Soon, an AI engine will monitor transactions, watching for alternatives that might have provided a better outcome or instances when a human overrides the default action. It will suggest adding or changing its own rules to improve outcomes or more closely align with actions taken by humans. After human approval, the AI engine will modify the rules on its own without the need to wait for IT to make changes.

Public Cloud and SaaS

IT infrastructure typically costs about the same whether on premise or in the cloud, but the SaaS model adds the ability to scale infrastructure and computing power to match increases or decreases in trading volume, allowing funds to pay only for the capacity they use in a specific period.

Contrast that with the current on premise model, where funds must invest in sufficient IT capacity to manage their highest trading volumes. Most of this capacity sits unused between peak loads, making the capital investment in infrastructure higher than necessary.

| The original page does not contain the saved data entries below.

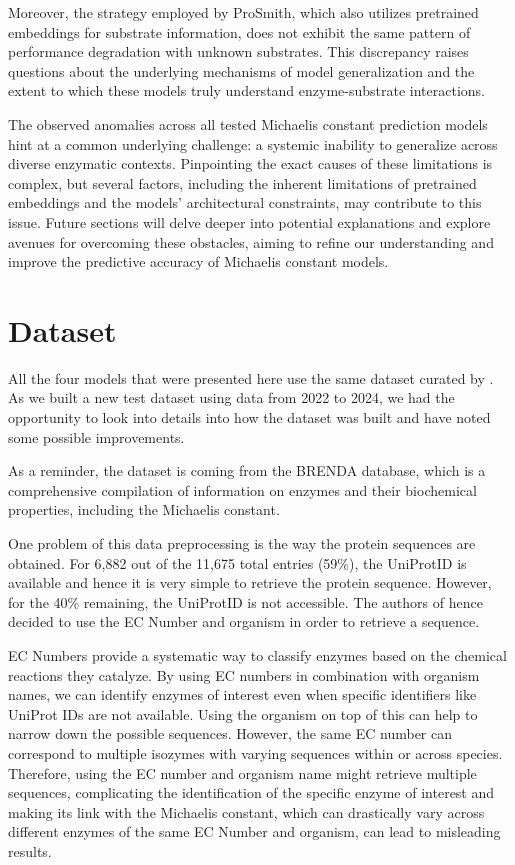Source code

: Moreover, the strategy employed by ProSmith, which also utilizes pretrained embeddings for substrate information, does not exhibit the same pattern of performance degradation with unknown substrates. This discrepancy raises questions about the underlying mechanisms of model generalization and the extent to which these models truly understand enzyme-substrate interactions.

The observed anomalies across all tested Michaelis constant prediction models hint at a common underlying challenge: a systemic inability to generalize across diverse enzymatic contexts. Pinpointing the exact causes of these limitations is complex, but several factors, including the inherent limitations of pretrained embeddings and the models' architectural constraints, may contribute to this issue. Future sections will delve deeper into potential explanations and explore avenues for overcoming these obstacles, aiming to refine our understanding and improve the predictive accuracy of Michaelis constant models.

\section{Dataset}

All the four models that were presented here use the same dataset curated by \citeauthor{km1}. As we 
built a new test dataset using data from 2022 to 2024, we had the opportunity to look into details into how the dataset was built and have noted some possible improvements.

As a reminder, the dataset is coming from the BRENDA database, which is a comprehensive compilation of information on enzymes and their biochemical properties, including the Michaelis constant.

One problem of this data preprocessing is the way the protein sequences are obtained. For 6,882 out of the
11,675 total entries (59\%), the UniProtID is available and hence it is very simple to retrieve the protein sequence. However, for the 40\% remaining, the UniProtID is not accessible. The authors of \citeauthor{km1} hence decided to use the EC Number and organism in order to retrieve a sequence.

EC Numbers provide a systematic way to classify enzymes based on the chemical reactions they catalyze. 
By using EC numbers in combination with organism names, we can identify enzymes of interest even when 
specific identifiers like UniProt IDs are not available. Using the organism on top of this can help to narrow down the possible sequences. However, the same EC number can correspond to multiple isozymes with varying sequences within or across species. Therefore, using the EC number and organism name might retrieve multiple sequences, complicating the identification of the specific enzyme of interest and making its link with the Michaelis constant, which can drastically vary across different enzymes of the same EC Number and organism, can lead to misleading results.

The cloud also provides an unmatched degree of security. Most cloud providers have taken the time to get SSAE16 Soc I and II certified, ensuring that their processes and procedures meet rigorous standards, and providing physical and biometric security such as CCTV or live guards.

In-Memory Databases

Traditional relational databases are inflexible, slow to process, difficult to modify and do not lend themselves to data mining or rapid simulations.

Rather than store data persistently in predefined layouts, in-memory databases keep all the data in memory, eliminating the constant input/output to hard drives that slows down relational processing. In-memory databases do not require fixed file layouts since they can create structures on the fly as needed, making them ideal for simulations and data mining.

An in-memory database can accept large volumes of data in both structured and unstructured formats, combining disparate data easily to search for patterns or trends. Using an in-memory database with a big data analytics engine enables companies to use large volumes of data in a variety of different formats at an extremely high velocity to generate predictions and insights that would be impossible with traditional reporting tools.

Because an in-memory database uses a great deal of memory while processing, it is an ideal solution for the cloud where companies pay for the infrastructure they consume rather than owning capacity in anticipation of peak loads.

In addition, as more governments dictate where citizens’ data can be stored, in-memory data bases become even more valuable. When data is needed for real time processing, the in-memory database can request it and use it for analysis. When the analysis is finished, the data is automatically purged from memory, eliminating any regulatory concern about where the data resides.

 

The Future is Here

The concurrent rise of these complementary technologies is creating massive changes in fund management. While some of these predictions may sound futuristic, many of them are here now. All will be “business as usual” within the next three to five years. Fund managers will need to move quickly to adopt these new digital business models as soon as they become commercially viable or be swept away by the competition.